The earnings call highlights a strong financial position with $571.6 million in cash, optimistic guidance on achieving high fidelity in quantum computing, and potential revenue from Novera system sales. The Q&A section reveals confidence in reaching technical milestones and integrating with NVIDIA's NVQLink, despite some uncertainties about DARPA selection and external foundry capabilities. The positive sentiment from analysts and management's forward-looking strategies suggest a likely positive impact on stock price.
Revenue $1.9 million in Q3 2025, compared to $2.4 million in Q3 2024, a decrease due to the expiration of the National Quantum Initiative and its pending reauthorization in the U.S. Congress.
Gross Margins 21% in Q3 2025, compared to 51% in Q3 2024, a decrease due to the composition of revenue and variability in pricing and terms of contracts, including lower-margin contracts with the U.K.'s National Quantum Computing Center.
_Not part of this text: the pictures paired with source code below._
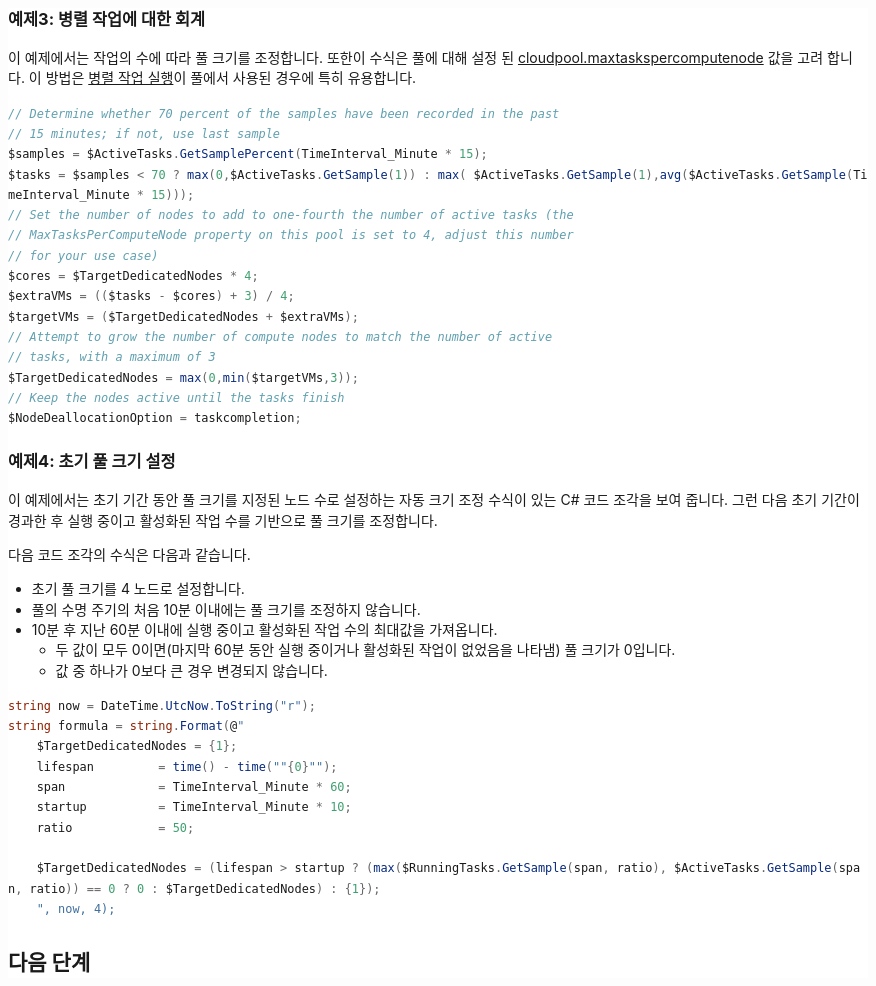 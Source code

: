 ### <a name="example-3-accounting-for-parallel-tasks"></a>예제3: 병렬 작업에 대한 회계

이 예제에서는 작업의 수에 따라 풀 크기를 조정합니다. 또한이 수식은 풀에 대해 설정 된 [cloudpool.maxtaskspercomputenode][net_maxtasks] 값을 고려 합니다. 이 방법은 [병렬 작업 실행](batch-parallel-node-tasks.md)이 풀에서 사용된 경우에 특히 유용합니다.

```csharp
// Determine whether 70 percent of the samples have been recorded in the past
// 15 minutes; if not, use last sample
$samples = $ActiveTasks.GetSamplePercent(TimeInterval_Minute * 15);
$tasks = $samples < 70 ? max(0,$ActiveTasks.GetSample(1)) : max( $ActiveTasks.GetSample(1),avg($ActiveTasks.GetSample(TimeInterval_Minute * 15)));
// Set the number of nodes to add to one-fourth the number of active tasks (the
// MaxTasksPerComputeNode property on this pool is set to 4, adjust this number
// for your use case)
$cores = $TargetDedicatedNodes * 4;
$extraVMs = (($tasks - $cores) + 3) / 4;
$targetVMs = ($TargetDedicatedNodes + $extraVMs);
// Attempt to grow the number of compute nodes to match the number of active
// tasks, with a maximum of 3
$TargetDedicatedNodes = max(0,min($targetVMs,3));
// Keep the nodes active until the tasks finish
$NodeDeallocationOption = taskcompletion;
```

### <a name="example-4-setting-an-initial-pool-size"></a>예제4: 초기 풀 크기 설정

이 예제에서는 초기 기간 동안 풀 크기를 지정된 노드 수로 설정하는 자동 크기 조정 수식이 있는 C# 코드 조각을 보여 줍니다. 그런 다음 초기 기간이 경과한 후 실행 중이고 활성화된 작업 수를 기반으로 풀 크기를 조정합니다.

다음 코드 조각의 수식은 다음과 같습니다.

* 초기 풀 크기를 4 노드로 설정합니다.
* 풀의 수명 주기의 처음 10분 이내에는 풀 크기를 조정하지 않습니다.
* 10분 후 지난 60분 이내에 실행 중이고 활성화된 작업 수의 최대값을 가져옵니다.
  * 두 값이 모두 0이면(마지막 60분 동안 실행 중이거나 활성화된 작업이 없었음을 나타냄) 풀 크기가 0입니다.
  * 값 중 하나가 0보다 큰 경우 변경되지 않습니다.

```csharp
string now = DateTime.UtcNow.ToString("r");
string formula = string.Format(@"
    $TargetDedicatedNodes = {1};
    lifespan         = time() - time(""{0}"");
    span             = TimeInterval_Minute * 60;
    startup          = TimeInterval_Minute * 10;
    ratio            = 50;

    $TargetDedicatedNodes = (lifespan > startup ? (max($RunningTasks.GetSample(span, ratio), $ActiveTasks.GetSample(span, ratio)) == 0 ? 0 : $TargetDedicatedNodes) : {1});
    ", now, 4);
```

## <a name="next-steps"></a>다음 단계


[net_api]: https://docs.microsoft.com/dotnet/api/microsoft.azure.batch
[net_batchclient]: https://docs.microsoft.com/dotnet/api/microsoft.azure.batch.batchclient
[net_cloudpool_autoscaleformula]: https://docs.microsoft.com/dotnet/api/microsoft.azure.batch.cloudpool.autoscaleformula
[net_cloudpool_autoscaleevalinterval]: https://docs.microsoft.com/dotnet/api/microsoft.azure.batch.cloudpool.autoscaleevaluationinterval
[net_enableautoscaleasync]: https://docs.microsoft.com/dotnet/api/microsoft.azure.batch.pooloperations.enableautoscaleasync
[net_maxtasks]: https://docs.microsoft.com/dotnet/api/microsoft.azure.batch.cloudpool.maxtaskspercomputenode
[net_poolops_resizepoolasync]: https://docs.microsoft.com/dotnet/api/microsoft.azure.batch.pooloperations.resizepoolasync
[rest_api]: https://docs.microsoft.com/rest/api/batchservice/
[rest_autoscaleformula]: https://docs.microsoft.com/rest/api/batchservice/enable-automatic-scaling-on-a-pool
[rest_autoscaleinterval]: https://docs.microsoft.com/rest/api/batchservice/enable-automatic-scaling-on-a-pool
[rest_enableautoscale]: https://docs.microsoft.com/rest/api/batchservice/enable-automatic-scaling-on-a-pool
Operating Expenses (OpEx) $21 million in Q3 2025, compared to $18.6 million in Q3 2024, an increase due to annual salary increases, new hires, higher stock-based compensation, and consulting costs primarily in R&D.
Stock Compensation Expense $4.3 million in Q3 2025, compared to $3.4 million in Q3 2024, an increase due to higher stock-based compensation.
Operating Loss $20.5 million in Q3 2025, compared to $17.3 million in Q3 2024, an increase due to higher operating expenses.
GAAP Net Loss Higher in Q3 2025 compared to Q3 2024, primarily due to the noncash change in the fair value of derivative warrant and earn-out liabilities.
Non-GAAP Net Loss $10.7 million or $0.03 per share in Q3 2025, compared to $13.4 million or $0.07 per share in Q3 2024, an improvement.
Cash, Cash Equivalents, and Investments $558.9 million as of September 30, 2025, with an additional $46.5 million received from public warrant exercises, totaling approximately $600 million as of November 6, 2025.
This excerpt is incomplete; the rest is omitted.